Along the way Barney was the key investor or Chairman in a bunch of other successful natural foods companies that I wasn’t involved in but wish I had been, like Izze Beverage which got bought by Pepsi, and Seventh Generation which got bought by Unilever.  Today, Barney and I are backing Hass again in a chain of fresh markets in San Francisco called Luke’s Local.  Luke Oppenheim, the founder, is the son of Tom Oppenheim who founded Tom’s of Maine (a Barney deal), the first organic toothpaste brand that sold to Colgate Palmolive, where Luke worked.

This history serves to make a point about an American industry that started with Celestial Seasonings in Boulder:  all of it owes its existence directly or indirectly to Barney Feinblum, the greatest serial entrepreneur in the natural foods business.
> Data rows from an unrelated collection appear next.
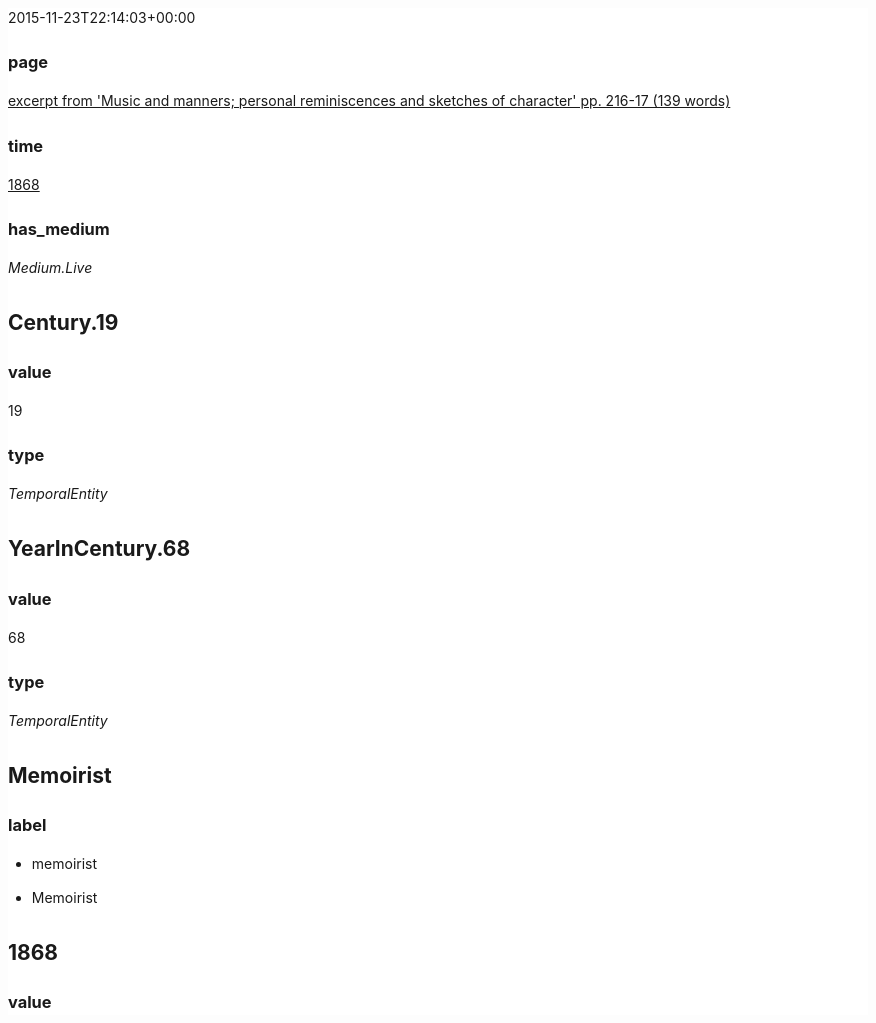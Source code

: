 
2015-11-23T22:14:03+00:00

### page


[excerpt from 'Music and manners; personal reminiscences and sketches of character' pp. 216-17 (139 words)](#excerpt-from-'Music-and-manners;-personal-reminiscences-and-sketches-of-character'-pp.-216-17-(139-words))

### time


[1868](#1868)

### has_medium


*Medium.Live*

## Century.19

### value


19

### type


*TemporalEntity*

## YearInCentury.68

### value


68

### type


*TemporalEntity*

## Memoirist

### label

 - memoirist

 - Memoirist

## 1868

### value
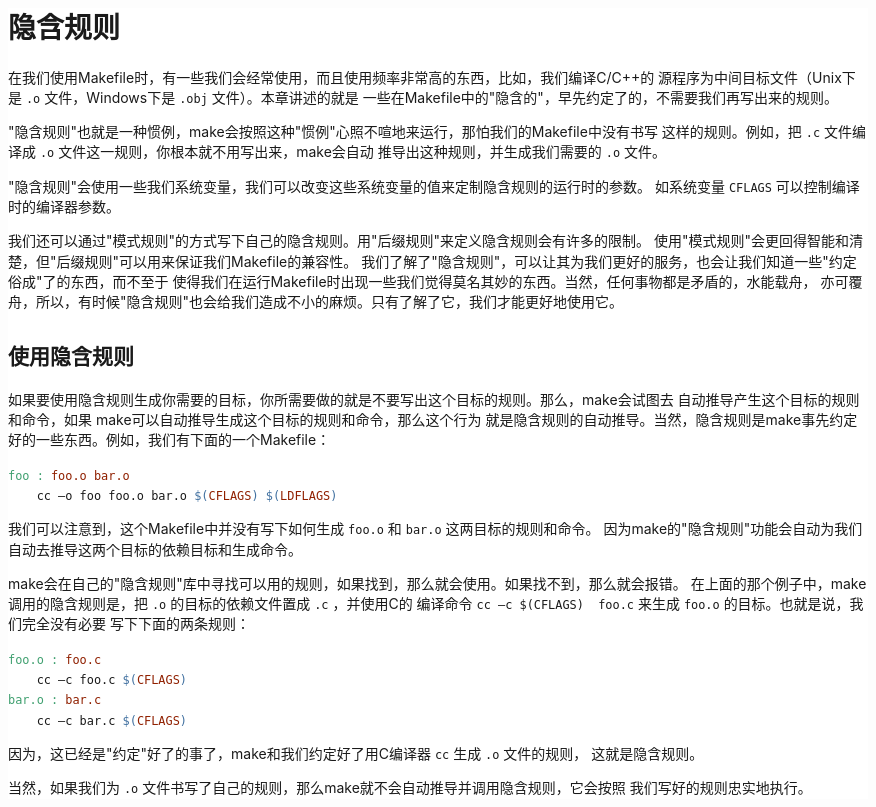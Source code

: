 隐含规则
========

在我们使用Makefile时，有一些我们会经常使用，而且使用频率非常高的东西，比如，我们编译C/C++的
源程序为中间目标文件（Unix下是 `.o` 文件，Windows下是 `.obj`
文件）。本章讲述的就是
一些在Makefile中的"隐含的"，早先约定了的，不需要我们再写出来的规则。

"隐含规则"也就是一种惯例，make会按照这种"惯例"心照不喧地来运行，那怕我们的Makefile中没有书写
这样的规则。例如，把 `.c` 文件编译成 `.o`
文件这一规则，你根本就不用写出来，make会自动
推导出这种规则，并生成我们需要的 `.o` 文件。

"隐含规则"会使用一些我们系统变量，我们可以改变这些系统变量的值来定制隐含规则的运行时的参数。
如系统变量 `CFLAGS` 可以控制编译时的编译器参数。

我们还可以通过"模式规则"的方式写下自己的隐含规则。用"后缀规则"来定义隐含规则会有许多的限制。
使用"模式规则"会更回得智能和清楚，但"后缀规则"可以用来保证我们Makefile的兼容性。
我们了解了"隐含规则"，可以让其为我们更好的服务，也会让我们知道一些"约定俗成"了的东西，而不至于
使得我们在运行Makefile时出现一些我们觉得莫名其妙的东西。当然，任何事物都是矛盾的，水能载舟，
亦可覆舟，所以，有时候"隐含规则"也会给我们造成不小的麻烦。只有了解了它，我们才能更好地使用它。

使用隐含规则
------------

如果要使用隐含规则生成你需要的目标，你所需要做的就是不要写出这个目标的规则。那么，make会试图去
自动推导产生这个目标的规则和命令，如果
make可以自动推导生成这个目标的规则和命令，那么这个行为
就是隐含规则的自动推导。当然，隐含规则是make事先约定好的一些东西。例如，我们有下面的一个Makefile：

``` makefile
foo : foo.o bar.o
    cc –o foo foo.o bar.o $(CFLAGS) $(LDFLAGS)
```

我们可以注意到，这个Makefile中并没有写下如何生成 `foo.o` 和 `bar.o`
这两目标的规则和命令。
因为make的"隐含规则"功能会自动为我们自动去推导这两个目标的依赖目标和生成命令。

make会在自己的"隐含规则"库中寻找可以用的规则，如果找到，那么就会使用。如果找不到，那么就会报错。
在上面的那个例子中，make调用的隐含规则是，把 `.o` 的目标的依赖文件置成
`.c` ，并使用C的 编译命令 `cc –c $(CFLAGS)  foo.c` 来生成 `foo.o`
的目标。也就是说，我们完全没有必要 写下下面的两条规则：

``` makefile
foo.o : foo.c
    cc –c foo.c $(CFLAGS)
bar.o : bar.c
    cc –c bar.c $(CFLAGS)
```

因为，这已经是"约定"好了的事了，make和我们约定好了用C编译器 `cc` 生成
`.o` 文件的规则， 这就是隐含规则。

当然，如果我们为 `.o`
文件书写了自己的规则，那么make就不会自动推导并调用隐含规则，它会按照
我们写好的规则忠实地执行。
Barney went to Cornell and supported its herb garden for many years. He and Jules decided that Colorado needed its own herb garden and endowed a new one at Colorado State University.  Cindy and I went to the dedication and groundbreaking last week, where Jared Polis, another great serial entrepreneur from Boulder and now our Governor, introduced Barney to the assembled dignitaries.

Referencing Celestial Seasonings, Barney said something profound: “You can change the world with a few small plants”.

Barney and Jules really get after it at the groundbreaking of their new Herb Garden at CSU.  Gov. Polis is seen here slacking off.